Abstract

Research has linked spatial concentrations of incarceration with racial disparities in adverse birth outcomes. However, little is known about the specific mechanisms of this association. This represents an important knowledge gap in terms of intervention. We theorize two pathways that may account for the association between county-level prison rates and adverse birth outcomes: (1) community-level mental distress and (2) reduced health care access. Examining these mechanisms, we conducted a cross-sectional study of county-level prison rates, community-level mental distress, health insurance, availability of primary care physicians (PCP) and mental health providers (MHP), and adverse birth outcomes (preterm birth, low birth weight, infant mortality). Our data set included 475 counties and represented 2,677,840 live U.S. births in 2016. Main analyses involved between 170 and 326 counties. All data came from publicly available sources, including the U.S. Census and the Centers for Disease Control and Prevention.

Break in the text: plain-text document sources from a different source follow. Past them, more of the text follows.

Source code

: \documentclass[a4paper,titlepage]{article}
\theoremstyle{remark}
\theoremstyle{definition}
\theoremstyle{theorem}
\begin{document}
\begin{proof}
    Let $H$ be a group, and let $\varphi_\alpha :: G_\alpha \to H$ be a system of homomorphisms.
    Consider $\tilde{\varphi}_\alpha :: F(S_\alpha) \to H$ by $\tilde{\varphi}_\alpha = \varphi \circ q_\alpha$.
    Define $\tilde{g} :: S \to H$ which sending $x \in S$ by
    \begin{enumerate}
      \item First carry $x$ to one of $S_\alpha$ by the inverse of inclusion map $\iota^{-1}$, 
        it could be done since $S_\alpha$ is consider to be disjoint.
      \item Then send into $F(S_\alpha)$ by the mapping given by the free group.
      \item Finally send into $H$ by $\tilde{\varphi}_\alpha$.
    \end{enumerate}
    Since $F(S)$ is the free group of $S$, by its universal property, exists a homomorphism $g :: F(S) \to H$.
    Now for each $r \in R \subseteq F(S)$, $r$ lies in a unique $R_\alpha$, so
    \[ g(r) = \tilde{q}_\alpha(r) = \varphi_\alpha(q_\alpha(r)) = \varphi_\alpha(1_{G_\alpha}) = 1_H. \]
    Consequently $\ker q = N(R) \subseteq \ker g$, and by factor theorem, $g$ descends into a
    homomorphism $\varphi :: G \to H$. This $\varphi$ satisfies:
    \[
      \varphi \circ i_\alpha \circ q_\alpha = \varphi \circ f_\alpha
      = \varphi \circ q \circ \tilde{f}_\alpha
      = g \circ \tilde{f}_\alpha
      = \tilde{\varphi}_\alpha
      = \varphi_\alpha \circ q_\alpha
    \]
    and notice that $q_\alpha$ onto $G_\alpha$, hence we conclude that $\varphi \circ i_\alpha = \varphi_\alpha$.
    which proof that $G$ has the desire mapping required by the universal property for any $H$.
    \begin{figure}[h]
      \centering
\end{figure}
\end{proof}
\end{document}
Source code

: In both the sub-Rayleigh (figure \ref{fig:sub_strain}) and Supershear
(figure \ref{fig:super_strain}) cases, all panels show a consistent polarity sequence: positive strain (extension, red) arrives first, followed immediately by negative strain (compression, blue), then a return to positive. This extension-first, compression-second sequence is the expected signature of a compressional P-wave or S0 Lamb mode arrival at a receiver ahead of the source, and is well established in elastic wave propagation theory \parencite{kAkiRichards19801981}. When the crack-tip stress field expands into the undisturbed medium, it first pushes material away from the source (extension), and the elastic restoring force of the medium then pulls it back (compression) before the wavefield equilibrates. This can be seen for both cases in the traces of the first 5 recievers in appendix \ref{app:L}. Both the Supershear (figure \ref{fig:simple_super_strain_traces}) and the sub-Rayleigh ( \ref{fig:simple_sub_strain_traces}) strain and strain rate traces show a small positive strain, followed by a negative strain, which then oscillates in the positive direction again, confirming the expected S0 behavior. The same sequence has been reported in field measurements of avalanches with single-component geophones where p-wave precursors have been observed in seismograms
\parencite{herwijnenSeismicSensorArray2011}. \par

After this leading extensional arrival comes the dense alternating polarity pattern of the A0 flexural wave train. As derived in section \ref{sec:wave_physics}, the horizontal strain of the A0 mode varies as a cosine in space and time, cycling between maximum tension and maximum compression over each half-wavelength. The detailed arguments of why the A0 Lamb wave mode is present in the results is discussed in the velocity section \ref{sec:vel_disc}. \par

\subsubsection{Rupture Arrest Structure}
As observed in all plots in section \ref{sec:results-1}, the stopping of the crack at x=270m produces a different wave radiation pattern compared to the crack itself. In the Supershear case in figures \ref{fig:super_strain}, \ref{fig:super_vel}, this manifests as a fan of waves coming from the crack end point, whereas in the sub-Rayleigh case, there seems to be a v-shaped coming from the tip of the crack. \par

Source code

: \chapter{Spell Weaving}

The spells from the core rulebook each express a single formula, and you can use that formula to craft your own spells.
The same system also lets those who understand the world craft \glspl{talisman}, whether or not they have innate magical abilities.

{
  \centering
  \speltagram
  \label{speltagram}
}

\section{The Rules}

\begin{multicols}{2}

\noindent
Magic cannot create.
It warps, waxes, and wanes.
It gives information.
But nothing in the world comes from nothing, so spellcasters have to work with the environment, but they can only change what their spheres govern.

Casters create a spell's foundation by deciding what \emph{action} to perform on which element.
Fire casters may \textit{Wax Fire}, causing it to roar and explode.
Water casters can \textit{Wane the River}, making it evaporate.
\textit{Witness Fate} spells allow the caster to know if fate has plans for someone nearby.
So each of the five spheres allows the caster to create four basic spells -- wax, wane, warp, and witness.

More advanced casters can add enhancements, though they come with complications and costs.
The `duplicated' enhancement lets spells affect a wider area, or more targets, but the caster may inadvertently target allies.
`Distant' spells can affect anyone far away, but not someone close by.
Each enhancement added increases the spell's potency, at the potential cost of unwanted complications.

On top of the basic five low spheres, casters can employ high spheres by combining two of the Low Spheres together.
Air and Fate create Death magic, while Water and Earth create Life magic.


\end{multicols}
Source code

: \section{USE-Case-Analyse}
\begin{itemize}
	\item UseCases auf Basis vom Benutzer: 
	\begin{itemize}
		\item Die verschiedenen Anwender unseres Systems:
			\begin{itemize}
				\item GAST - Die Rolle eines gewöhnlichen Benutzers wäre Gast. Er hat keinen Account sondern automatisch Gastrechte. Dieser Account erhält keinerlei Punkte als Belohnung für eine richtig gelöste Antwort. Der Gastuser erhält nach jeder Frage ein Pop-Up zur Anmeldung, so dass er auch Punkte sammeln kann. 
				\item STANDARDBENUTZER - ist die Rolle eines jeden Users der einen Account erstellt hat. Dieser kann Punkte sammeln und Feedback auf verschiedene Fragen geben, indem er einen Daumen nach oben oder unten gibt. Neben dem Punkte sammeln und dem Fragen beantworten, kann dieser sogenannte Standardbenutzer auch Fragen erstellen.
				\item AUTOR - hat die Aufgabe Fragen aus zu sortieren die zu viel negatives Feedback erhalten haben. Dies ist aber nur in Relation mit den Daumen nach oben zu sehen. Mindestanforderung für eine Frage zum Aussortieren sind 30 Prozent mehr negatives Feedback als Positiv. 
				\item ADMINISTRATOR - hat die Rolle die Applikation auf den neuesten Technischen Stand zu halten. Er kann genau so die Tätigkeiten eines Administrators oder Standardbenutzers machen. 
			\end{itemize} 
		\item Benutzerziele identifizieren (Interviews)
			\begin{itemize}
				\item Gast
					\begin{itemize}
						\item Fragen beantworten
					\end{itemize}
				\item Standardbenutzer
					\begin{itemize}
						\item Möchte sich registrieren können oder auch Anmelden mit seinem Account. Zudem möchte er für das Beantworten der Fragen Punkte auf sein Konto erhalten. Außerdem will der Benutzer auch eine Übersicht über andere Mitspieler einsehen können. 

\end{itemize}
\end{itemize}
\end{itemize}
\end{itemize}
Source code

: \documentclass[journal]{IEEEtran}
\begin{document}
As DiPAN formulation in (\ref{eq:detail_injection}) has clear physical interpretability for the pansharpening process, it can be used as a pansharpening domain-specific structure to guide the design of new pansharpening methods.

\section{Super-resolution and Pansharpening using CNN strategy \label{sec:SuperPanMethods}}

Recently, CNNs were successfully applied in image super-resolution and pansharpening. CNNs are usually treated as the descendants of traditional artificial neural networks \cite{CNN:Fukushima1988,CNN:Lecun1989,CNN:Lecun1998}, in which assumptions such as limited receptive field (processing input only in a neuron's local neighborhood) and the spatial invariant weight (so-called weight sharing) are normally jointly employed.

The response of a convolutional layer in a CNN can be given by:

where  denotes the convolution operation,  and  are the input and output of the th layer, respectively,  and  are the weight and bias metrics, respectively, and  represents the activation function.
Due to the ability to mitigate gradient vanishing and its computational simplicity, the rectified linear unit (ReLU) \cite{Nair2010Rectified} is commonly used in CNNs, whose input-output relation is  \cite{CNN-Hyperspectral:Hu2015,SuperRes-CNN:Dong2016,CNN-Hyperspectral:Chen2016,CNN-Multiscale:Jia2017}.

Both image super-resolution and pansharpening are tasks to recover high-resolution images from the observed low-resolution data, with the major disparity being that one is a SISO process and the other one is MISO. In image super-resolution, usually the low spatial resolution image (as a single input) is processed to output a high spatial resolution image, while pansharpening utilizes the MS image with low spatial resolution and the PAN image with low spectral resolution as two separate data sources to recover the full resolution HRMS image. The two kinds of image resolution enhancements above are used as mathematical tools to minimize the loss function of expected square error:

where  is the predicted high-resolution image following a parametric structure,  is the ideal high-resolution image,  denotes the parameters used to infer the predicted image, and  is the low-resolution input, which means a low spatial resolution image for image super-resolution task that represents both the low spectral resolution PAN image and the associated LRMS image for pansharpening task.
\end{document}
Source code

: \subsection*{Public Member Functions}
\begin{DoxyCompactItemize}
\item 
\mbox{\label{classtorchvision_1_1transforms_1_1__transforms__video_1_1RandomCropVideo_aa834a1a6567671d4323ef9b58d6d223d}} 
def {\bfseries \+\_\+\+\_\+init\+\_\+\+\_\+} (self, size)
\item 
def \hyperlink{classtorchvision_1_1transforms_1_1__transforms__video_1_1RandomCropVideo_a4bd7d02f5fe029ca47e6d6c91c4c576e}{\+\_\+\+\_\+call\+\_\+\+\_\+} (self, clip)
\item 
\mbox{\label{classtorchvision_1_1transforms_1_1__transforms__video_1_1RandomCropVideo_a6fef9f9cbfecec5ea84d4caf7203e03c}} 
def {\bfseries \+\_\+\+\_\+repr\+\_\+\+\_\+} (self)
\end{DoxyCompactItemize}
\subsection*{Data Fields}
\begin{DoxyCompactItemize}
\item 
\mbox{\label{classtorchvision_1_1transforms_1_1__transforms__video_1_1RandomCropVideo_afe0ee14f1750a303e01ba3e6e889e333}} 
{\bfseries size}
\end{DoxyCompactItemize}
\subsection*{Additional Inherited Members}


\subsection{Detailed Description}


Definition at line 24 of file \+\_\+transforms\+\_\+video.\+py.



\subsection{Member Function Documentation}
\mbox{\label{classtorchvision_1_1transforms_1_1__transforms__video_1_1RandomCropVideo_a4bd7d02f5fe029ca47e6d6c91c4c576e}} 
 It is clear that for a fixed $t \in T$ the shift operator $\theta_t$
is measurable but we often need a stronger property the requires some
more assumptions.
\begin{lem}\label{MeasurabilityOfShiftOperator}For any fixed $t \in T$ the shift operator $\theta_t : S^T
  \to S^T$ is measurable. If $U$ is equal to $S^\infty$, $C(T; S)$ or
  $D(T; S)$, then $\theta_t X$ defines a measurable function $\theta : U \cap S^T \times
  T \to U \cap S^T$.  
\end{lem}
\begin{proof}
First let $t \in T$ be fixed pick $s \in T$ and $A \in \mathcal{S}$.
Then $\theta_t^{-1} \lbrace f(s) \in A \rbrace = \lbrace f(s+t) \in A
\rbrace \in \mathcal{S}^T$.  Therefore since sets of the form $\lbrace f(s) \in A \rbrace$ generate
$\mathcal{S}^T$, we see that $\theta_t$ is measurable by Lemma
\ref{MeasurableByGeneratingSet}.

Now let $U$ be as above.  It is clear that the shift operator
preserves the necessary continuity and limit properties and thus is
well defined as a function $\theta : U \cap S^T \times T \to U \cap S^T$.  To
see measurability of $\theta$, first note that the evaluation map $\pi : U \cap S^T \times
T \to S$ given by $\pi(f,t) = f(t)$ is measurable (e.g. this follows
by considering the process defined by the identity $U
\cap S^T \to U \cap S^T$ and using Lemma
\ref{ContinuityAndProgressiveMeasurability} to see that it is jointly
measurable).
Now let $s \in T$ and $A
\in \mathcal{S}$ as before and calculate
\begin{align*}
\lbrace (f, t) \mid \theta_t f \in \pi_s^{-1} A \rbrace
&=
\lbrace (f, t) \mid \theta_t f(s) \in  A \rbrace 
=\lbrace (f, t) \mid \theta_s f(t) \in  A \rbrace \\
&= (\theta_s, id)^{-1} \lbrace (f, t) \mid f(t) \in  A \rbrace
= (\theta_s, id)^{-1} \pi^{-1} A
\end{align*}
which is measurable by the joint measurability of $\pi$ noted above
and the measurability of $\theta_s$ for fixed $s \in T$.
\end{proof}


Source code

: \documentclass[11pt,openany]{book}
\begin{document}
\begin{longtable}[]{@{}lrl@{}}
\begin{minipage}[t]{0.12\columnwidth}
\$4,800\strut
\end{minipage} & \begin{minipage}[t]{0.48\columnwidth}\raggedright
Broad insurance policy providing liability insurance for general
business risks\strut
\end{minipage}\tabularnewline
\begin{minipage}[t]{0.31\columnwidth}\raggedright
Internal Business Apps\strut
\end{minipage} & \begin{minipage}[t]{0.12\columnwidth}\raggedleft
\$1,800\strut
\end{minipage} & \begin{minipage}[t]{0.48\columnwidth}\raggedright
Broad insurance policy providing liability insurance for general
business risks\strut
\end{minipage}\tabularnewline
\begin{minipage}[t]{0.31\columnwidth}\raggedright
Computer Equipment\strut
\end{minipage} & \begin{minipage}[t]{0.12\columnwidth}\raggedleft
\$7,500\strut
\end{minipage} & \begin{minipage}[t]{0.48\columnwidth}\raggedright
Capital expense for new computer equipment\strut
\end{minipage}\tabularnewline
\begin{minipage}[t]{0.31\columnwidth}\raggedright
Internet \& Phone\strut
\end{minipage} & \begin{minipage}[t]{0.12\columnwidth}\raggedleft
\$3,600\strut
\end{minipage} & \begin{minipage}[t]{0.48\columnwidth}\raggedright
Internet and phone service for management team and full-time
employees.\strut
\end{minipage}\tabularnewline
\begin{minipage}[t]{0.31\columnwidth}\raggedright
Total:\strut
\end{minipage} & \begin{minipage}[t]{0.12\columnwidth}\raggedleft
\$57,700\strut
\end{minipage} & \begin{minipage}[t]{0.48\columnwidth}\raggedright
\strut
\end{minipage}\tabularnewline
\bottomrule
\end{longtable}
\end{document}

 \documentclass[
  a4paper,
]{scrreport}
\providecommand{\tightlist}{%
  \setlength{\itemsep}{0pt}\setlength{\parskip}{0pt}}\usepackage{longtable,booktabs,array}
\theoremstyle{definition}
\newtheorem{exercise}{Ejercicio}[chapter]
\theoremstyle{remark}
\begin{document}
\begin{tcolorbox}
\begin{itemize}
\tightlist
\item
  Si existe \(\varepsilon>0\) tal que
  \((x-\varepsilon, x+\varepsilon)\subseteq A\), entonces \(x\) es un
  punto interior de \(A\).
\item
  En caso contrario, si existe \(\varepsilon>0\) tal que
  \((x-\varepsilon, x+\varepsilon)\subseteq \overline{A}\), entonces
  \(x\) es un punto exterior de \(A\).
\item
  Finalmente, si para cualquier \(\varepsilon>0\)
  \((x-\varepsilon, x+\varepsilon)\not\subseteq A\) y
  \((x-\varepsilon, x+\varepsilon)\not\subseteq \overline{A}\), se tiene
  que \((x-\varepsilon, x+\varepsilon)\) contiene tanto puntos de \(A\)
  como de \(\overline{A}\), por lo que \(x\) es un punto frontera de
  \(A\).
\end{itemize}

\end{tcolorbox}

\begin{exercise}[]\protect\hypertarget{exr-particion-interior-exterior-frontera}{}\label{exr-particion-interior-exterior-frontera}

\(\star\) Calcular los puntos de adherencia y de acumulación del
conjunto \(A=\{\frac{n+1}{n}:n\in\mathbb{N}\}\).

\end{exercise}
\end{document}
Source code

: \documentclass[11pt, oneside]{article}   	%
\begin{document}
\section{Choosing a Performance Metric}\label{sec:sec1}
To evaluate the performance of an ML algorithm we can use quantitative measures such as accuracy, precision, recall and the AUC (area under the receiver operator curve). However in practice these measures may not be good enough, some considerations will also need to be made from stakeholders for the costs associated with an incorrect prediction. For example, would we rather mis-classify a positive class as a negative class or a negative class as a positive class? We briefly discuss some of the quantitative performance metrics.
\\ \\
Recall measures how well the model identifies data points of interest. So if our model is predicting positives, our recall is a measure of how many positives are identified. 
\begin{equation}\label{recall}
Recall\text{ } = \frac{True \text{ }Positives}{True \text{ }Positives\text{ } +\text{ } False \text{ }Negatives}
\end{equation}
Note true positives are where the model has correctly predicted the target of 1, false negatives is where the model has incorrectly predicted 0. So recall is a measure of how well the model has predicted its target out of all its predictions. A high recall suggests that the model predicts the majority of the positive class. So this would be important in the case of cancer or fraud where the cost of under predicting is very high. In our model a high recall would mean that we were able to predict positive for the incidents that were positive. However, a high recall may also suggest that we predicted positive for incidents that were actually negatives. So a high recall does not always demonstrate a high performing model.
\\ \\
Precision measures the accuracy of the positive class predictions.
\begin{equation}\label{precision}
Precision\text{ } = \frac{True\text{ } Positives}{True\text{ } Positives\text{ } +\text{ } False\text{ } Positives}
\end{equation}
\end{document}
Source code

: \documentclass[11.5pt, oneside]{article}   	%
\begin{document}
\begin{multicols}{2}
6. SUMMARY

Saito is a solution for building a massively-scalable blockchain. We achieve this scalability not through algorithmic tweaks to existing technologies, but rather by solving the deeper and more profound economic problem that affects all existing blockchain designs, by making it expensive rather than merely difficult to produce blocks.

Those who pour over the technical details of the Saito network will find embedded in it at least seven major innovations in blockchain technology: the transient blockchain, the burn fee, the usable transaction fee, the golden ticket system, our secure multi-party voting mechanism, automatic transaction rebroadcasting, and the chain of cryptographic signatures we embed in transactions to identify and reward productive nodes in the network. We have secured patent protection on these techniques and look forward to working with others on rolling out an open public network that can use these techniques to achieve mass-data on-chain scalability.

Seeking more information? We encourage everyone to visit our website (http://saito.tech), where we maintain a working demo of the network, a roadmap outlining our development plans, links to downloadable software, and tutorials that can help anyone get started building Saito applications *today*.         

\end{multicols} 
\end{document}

Descriptive and regression results confirmed the link between prison rates and adverse birth outcomes and highlighted Black-White inequities in this association. Further, bootstrap mediation analyses indicated that the impact of spatially concentrated prison rates on preterm birth was mediated by PCP, MHP, community-level mental distress, and health insurance in both crude and adjusted models. Community-level mental distress and health insurance (but not PCP or MHP) similarly mediated low birthweight in both models. Mediators were less stable in the effect on infant mortality with only MHP mediating consistently across models. We conclude that mass incarceration, health care access, and community mental distress represent actionable and urgent targets for structural-, community-, and individual-level interventions targeting population inequities in birth outcomes.